Notice that 'CBC-EDE' mode (which we all agree is in principle faster
if you're using 3 DES chips in parallel) is the slowest with these
particular sofware implementations.
These results are *very* strange. They are opposite to the results which I
get with the Stratus DES code (which has a CBC function optimized to
operate over a block of inputs).
Give me a break! They are not strange at all. In software, the
performance of well tuned implementations of the two algorithms is
going to be nearly identical. If you use software tuned for one
algorithm to implement the other, it's going to be slower.

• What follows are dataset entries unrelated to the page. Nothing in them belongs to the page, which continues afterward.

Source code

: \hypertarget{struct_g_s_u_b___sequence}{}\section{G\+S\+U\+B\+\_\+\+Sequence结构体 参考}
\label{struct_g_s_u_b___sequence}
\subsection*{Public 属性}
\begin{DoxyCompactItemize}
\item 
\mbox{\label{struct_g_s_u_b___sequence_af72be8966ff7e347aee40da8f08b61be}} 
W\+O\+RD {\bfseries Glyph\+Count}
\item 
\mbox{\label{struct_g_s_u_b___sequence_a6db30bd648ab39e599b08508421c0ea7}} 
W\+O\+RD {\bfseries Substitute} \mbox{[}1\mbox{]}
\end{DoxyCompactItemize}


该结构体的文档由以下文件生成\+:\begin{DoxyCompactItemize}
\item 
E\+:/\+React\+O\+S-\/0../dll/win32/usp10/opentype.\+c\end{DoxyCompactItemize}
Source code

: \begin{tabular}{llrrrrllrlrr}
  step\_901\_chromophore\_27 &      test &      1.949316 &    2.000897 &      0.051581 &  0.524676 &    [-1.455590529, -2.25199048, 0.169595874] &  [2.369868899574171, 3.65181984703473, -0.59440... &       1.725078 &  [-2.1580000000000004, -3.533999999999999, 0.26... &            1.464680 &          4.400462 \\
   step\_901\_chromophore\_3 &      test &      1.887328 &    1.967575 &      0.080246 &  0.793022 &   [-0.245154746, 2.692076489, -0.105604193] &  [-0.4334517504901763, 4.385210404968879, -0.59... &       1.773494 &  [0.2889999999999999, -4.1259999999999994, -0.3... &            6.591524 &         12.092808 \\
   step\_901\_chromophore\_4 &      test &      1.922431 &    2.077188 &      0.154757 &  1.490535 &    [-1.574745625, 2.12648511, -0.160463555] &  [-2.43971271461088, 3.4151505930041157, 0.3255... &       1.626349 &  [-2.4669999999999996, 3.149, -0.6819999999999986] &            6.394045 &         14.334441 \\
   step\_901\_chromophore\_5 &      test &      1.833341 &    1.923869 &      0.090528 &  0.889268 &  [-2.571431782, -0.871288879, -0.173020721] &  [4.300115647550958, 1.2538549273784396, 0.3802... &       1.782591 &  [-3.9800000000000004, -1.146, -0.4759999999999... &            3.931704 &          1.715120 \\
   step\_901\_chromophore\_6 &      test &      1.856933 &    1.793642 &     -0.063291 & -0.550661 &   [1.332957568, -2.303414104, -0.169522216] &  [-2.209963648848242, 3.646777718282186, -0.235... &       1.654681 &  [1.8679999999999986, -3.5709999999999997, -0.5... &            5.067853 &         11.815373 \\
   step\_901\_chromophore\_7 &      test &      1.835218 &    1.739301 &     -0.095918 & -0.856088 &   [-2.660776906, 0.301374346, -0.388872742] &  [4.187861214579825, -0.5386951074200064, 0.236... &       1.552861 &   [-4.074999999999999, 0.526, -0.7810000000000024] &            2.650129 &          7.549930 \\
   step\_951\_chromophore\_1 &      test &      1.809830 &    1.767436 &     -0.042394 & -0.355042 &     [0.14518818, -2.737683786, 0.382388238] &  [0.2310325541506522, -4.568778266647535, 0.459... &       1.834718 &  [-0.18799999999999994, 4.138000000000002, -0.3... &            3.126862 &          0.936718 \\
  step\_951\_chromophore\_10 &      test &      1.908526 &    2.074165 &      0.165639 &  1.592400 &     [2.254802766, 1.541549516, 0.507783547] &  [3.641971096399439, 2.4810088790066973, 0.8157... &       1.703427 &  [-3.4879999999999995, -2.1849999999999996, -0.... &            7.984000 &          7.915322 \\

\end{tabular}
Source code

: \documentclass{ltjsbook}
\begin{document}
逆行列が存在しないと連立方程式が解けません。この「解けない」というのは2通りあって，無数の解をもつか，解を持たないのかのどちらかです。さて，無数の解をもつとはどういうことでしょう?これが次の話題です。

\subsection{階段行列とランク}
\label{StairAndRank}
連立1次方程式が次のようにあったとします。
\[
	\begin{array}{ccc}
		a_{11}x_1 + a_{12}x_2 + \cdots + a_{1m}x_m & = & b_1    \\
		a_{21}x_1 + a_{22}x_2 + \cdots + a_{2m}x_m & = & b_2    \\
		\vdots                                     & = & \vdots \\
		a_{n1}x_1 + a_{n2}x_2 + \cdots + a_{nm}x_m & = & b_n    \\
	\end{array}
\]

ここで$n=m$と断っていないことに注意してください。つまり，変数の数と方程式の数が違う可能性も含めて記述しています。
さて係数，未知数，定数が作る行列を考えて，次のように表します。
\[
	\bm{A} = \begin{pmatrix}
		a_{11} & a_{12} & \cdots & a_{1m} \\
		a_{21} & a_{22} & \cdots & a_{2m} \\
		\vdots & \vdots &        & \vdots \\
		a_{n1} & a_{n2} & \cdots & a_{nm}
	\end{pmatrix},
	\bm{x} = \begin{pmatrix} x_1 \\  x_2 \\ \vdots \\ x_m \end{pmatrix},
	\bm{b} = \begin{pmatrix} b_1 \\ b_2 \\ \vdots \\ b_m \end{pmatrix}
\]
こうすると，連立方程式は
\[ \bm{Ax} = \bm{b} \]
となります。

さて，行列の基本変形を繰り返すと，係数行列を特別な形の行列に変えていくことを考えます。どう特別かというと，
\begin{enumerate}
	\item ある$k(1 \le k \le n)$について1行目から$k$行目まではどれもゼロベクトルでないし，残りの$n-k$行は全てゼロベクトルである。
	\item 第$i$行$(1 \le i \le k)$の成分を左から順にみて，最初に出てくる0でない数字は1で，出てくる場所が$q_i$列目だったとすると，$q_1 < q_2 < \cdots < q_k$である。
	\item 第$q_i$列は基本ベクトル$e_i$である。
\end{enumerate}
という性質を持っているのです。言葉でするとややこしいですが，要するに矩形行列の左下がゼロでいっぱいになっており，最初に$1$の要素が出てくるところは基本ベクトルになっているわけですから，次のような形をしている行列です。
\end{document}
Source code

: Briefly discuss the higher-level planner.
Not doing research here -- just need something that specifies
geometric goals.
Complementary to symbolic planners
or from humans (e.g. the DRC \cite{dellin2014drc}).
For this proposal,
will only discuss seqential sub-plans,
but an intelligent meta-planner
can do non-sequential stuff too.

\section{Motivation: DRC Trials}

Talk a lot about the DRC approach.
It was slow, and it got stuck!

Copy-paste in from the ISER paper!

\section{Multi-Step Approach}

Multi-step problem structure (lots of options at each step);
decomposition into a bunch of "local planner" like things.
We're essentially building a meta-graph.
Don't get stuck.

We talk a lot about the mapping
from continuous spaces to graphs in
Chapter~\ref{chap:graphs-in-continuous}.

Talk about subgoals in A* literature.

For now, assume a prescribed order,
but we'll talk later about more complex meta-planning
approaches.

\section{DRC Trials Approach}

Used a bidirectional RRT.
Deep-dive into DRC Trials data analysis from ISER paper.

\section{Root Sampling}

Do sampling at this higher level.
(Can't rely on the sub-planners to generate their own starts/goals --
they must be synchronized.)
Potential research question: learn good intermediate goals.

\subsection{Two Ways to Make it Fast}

The same will be true with hardware, only more so. I have some
hardware that will do the three loop case 10-100 times faster than the
one loop case. It doesn't matter. It would be easy to build hardware
that went the other way. It seems fairly unlikely that hardware
acceleration is going to be crucially important for PEM; and even if
it were I'd be hard pressed to guess which sort of hardware is more
likely to become prevalent.
This very much reminds me of the story of a donkey who starved to
death because he was standing exactly mid-way between two bales of hay
and therefore couldn't decide which one to eat from. I would note that
the story could not be true because donkeys are not that stupid.
Are we?
--Charlie
(kaufman(_at_)zk3(_dot_)dec(_dot_)com)